Он снова глядит за окно и будто вычитывает там:

— Сен-Симон, например, весьма интересен. И его эпоха... Подумайте.

Он поднимается и, обойдя стол, останавливается передо мною — высокий, прямой.

— Это я даю вам, чтобы поддержать связь. Мне не хотелось бы вообще прерывать ее. Не хотелось бы.

Он видит, что я выдерживаю и этот разряд грома, и, если бы я был скептичнее, я сказал бы — он видит, как дорого обходится мне моя стойкость, и — забавляясь — он увеличивает испытание:

— Заходите ко мне, когда хотите. Побеседуем, поговорим. Я всегда готов помочь вам, всегда к вашим услугам. Здесь я бываю по четвергам, заходите сюда. Или ко мне домой. Я живу на Кронверкском. По вечерам бываю дома — по средам, четвергам и воскресеньям.

Он крепко, не выпуская, держит мою руку. Он держит меня всего обаянием своего лица. Его улыбка, удивительно обращенная к нему самому и потому кажущаяся лукавой, в то же время подтверждает серьезность приглашения.

— У меня там ход путаный.
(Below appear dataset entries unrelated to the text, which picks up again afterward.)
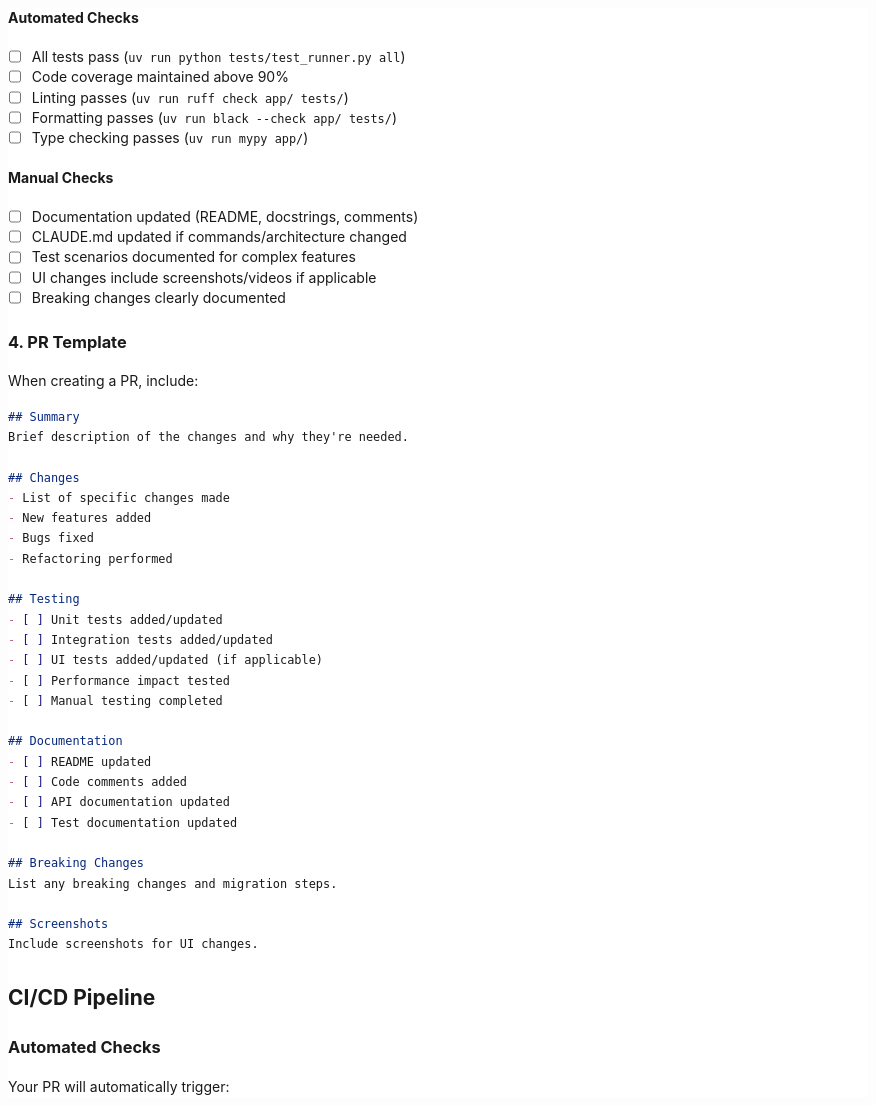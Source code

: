 #### Automated Checks
- [ ] All tests pass (`uv run python tests/test_runner.py all`)
- [ ] Code coverage maintained above 90%
- [ ] Linting passes (`uv run ruff check app/ tests/`)
- [ ] Formatting passes (`uv run black --check app/ tests/`)
- [ ] Type checking passes (`uv run mypy app/`)

#### Manual Checks
- [ ] Documentation updated (README, docstrings, comments)
- [ ] CLAUDE.md updated if commands/architecture changed
- [ ] Test scenarios documented for complex features
- [ ] UI changes include screenshots/videos if applicable
- [ ] Breaking changes clearly documented

### 4. PR Template

When creating a PR, include:

```markdown
## Summary
Brief description of the changes and why they're needed.

## Changes
- List of specific changes made
- New features added
- Bugs fixed
- Refactoring performed

## Testing
- [ ] Unit tests added/updated
- [ ] Integration tests added/updated  
- [ ] UI tests added/updated (if applicable)
- [ ] Performance impact tested
- [ ] Manual testing completed

## Documentation
- [ ] README updated
- [ ] Code comments added
- [ ] API documentation updated
- [ ] Test documentation updated

## Breaking Changes
List any breaking changes and migration steps.

## Screenshots
Include screenshots for UI changes.
```

## CI/CD Pipeline

### Automated Checks
Your PR will automatically trigger:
Вы пойдете под ворота, потом направо...

— Да там, наверно, знают, укажут...

— Да, там знают.

Мне на секунду чудится, что он состязается со мной в застенчивости.

— Так приходите, — строго наказывает он, — нам не следует порывать знакомство.

У него подымается левый ус, выше и выше, он смеется, без тени лукавства, добродушно, и наконец выпускает мою руку, долго сохраняющую жар его пожатия.


* * *


Когда осенью 1919 года, мобилизованный, я попал в Петербург, город был крепостью. Он так и назывался — «Петроградский укрепленный район», и штаб района стоял в сердце города — в Петропавловской крепости. Белая гвардия Юденича подошла вплотную к городу. Ее командование разглядывало Московскую заставу в бинокли с Пулковских высот. Город собирались взять штурмом либо осадить.

Тогда рабочие Петербурга и Красная Армия сделали напряжение, которое многим могло казаться немыслимым. Они остановили врага, опрокинули его, погнали его вспять. Армия Юденича была уничтожена и опозорена.

Следы этого героического напряжения долго несли на себе каждая улица, каждый дом, каждый камень Петербурга.